Interestingly, there are currently efforts underway to bring more “communication” to the Church, since evangelization is indeed communication.  Several years ago, even prior to the start of the pandemic, a Diocese let go 13 people who headed up certain ministries for the Diocese, and, at the same time, hired 5 communication specialists.  The realization was that the the people need to be reached with the message…and that message wasn’t communicated from someone sitting at a desk in an office continuing to do things the way they had always been done.  Jesus always encourages us to move outside our comfort zone, since our comfort should come from Him – and not with the complacency that comes from doing things the way we’ve always done them.

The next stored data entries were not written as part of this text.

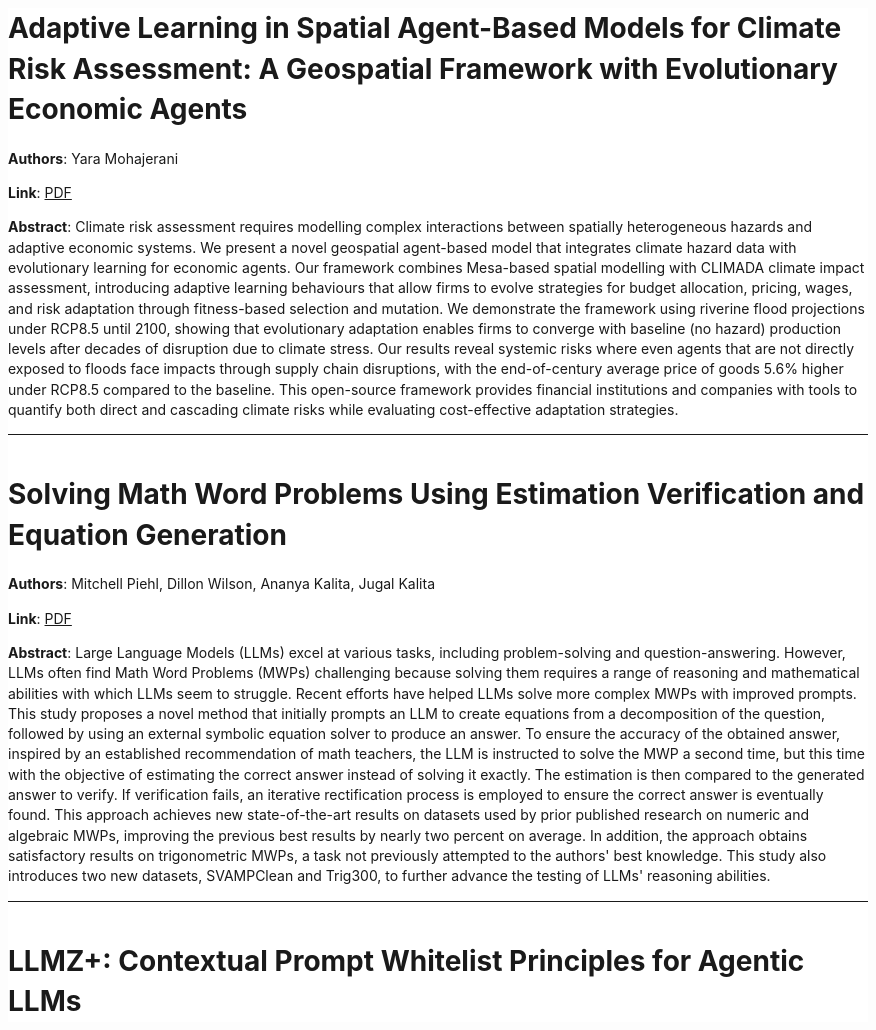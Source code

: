 # Adaptive Learning in Spatial Agent-Based Models for Climate Risk Assessment: A Geospatial Framework with Evolutionary Economic Agents 

**Authors**: Yara Mohajerani  

**Link**: [PDF](https://arxiv.org/pdf/2509.18633)  

**Abstract**: Climate risk assessment requires modelling complex interactions between spatially heterogeneous hazards and adaptive economic systems. We present a novel geospatial agent-based model that integrates climate hazard data with evolutionary learning for economic agents. Our framework combines Mesa-based spatial modelling with CLIMADA climate impact assessment, introducing adaptive learning behaviours that allow firms to evolve strategies for budget allocation, pricing, wages, and risk adaptation through fitness-based selection and mutation. We demonstrate the framework using riverine flood projections under RCP8.5 until 2100, showing that evolutionary adaptation enables firms to converge with baseline (no hazard) production levels after decades of disruption due to climate stress. Our results reveal systemic risks where even agents that are not directly exposed to floods face impacts through supply chain disruptions, with the end-of-century average price of goods 5.6% higher under RCP8.5 compared to the baseline. This open-source framework provides financial institutions and companies with tools to quantify both direct and cascading climate risks while evaluating cost-effective adaptation strategies. 

---
# Solving Math Word Problems Using Estimation Verification and Equation Generation 

**Authors**: Mitchell Piehl, Dillon Wilson, Ananya Kalita, Jugal Kalita  

**Link**: [PDF](https://arxiv.org/pdf/2509.18565)  

**Abstract**: Large Language Models (LLMs) excel at various tasks, including problem-solving and question-answering. However, LLMs often find Math Word Problems (MWPs) challenging because solving them requires a range of reasoning and mathematical abilities with which LLMs seem to struggle. Recent efforts have helped LLMs solve more complex MWPs with improved prompts. This study proposes a novel method that initially prompts an LLM to create equations from a decomposition of the question, followed by using an external symbolic equation solver to produce an answer. To ensure the accuracy of the obtained answer, inspired by an established recommendation of math teachers, the LLM is instructed to solve the MWP a second time, but this time with the objective of estimating the correct answer instead of solving it exactly. The estimation is then compared to the generated answer to verify. If verification fails, an iterative rectification process is employed to ensure the correct answer is eventually found. This approach achieves new state-of-the-art results on datasets used by prior published research on numeric and algebraic MWPs, improving the previous best results by nearly two percent on average. In addition, the approach obtains satisfactory results on trigonometric MWPs, a task not previously attempted to the authors' best knowledge. This study also introduces two new datasets, SVAMPClean and Trig300, to further advance the testing of LLMs' reasoning abilities. 

---
# LLMZ+: Contextual Prompt Whitelist Principles for Agentic LLMs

As for coming to worship our God, there are those parishioners who get to Mass a half-hour early to get a seat, then “place” themselves at the end of pew.  When others begin to arrive, they seem annoyed when the family of 6 asks if they can be seated together as a family in the empty space in the middle of the pew.  One of three things happens:

1) The family receives a glaring stare as the disgruntled end-of-the-pew dwellers are forced to move to the center, grudgingly allowing the family to share the space.  Perhaps it was because the children may fuss.  Perhaps it was because one child is an infant, and another is a restless toddler.  Perhaps it was simply because the end-of-the-pew dwellers were asked to move, and do something they weren’t used to doing.

2) The end-of-the-pew dwellers stand up to allow the family egress to the space, then return to their privileged post of pew endcap.

3) The end-of-the-pew dwellers simply move their knees to the side, causing the children, mom and dad and the kids to climb over their “neighbors.”

I wonder if the end-of-the-pew dwellers wonder why the family of 6 didn’t get there earlier, since if they did, then they wouldn’t be inconvenienced.  Until you try to get 3 or more kids ready for Sunday morning Mass, don’t question it.  When a family of 6 chooses to come to Mass rather than participate in the community soccer league, that’s a reason to celebrate!

Besides, if all are invited to worship, then all should be welcomed – not at the door by a greeter, but at the pew by those who are there.  It sends a mixed message to have someone at the door welcome a family, but then 30 seconds later, someone offers them dagger-eyes for arriving after the people at the end of the pew did.  And, unfortunately, “dagger-eyes” still exist today – watch what happens when you continue to wear a mask to Mass and the majority of the people around you don’t don them.  With distancing requirements still in effect in some churches, those who come in looking for a seat and who can’t find one are usually relegated to the Narthex, or to the chapel where the Blessed Sacrament resides.

Back in the day, my dad was an usher.  Ushers would take people to their seats, and tell people to make room for the folks coming in.  Today, the ministry of usher seems to have been replaced by the ministry of greeter.  While greeter is nice, even WalMart does that…and we’re called to be counter-cultural.

Recall the parable of the workers in the vineyard.  Did the workers who arrived late receive the same reward as those who started the day on time?  Yes.  Why?  Because God sees not as we see.  How would you feel if you were invited to a friend’s house, and when you arrived, the door was opened and you were greeted with an excited “Hello!”  Then, as you moved to the table to greet others that are there and perhaps snag a chair, you’re glared at by the guests that have already arrived, as if you are intruding on their space, or there were people blocking the door that you had to wade through to get to a seat?  What if this happened week after week?  Would you be excited to come to that person’s house again?  Would you even return, or make excuses about not being able to visit…especially if it was just for an hour?

Now think about all those people who don’t come to worship anymore, except, perhaps, on a special occasion.  Are you welcoming them?  If “all are welcome,” then we need practice what we sing.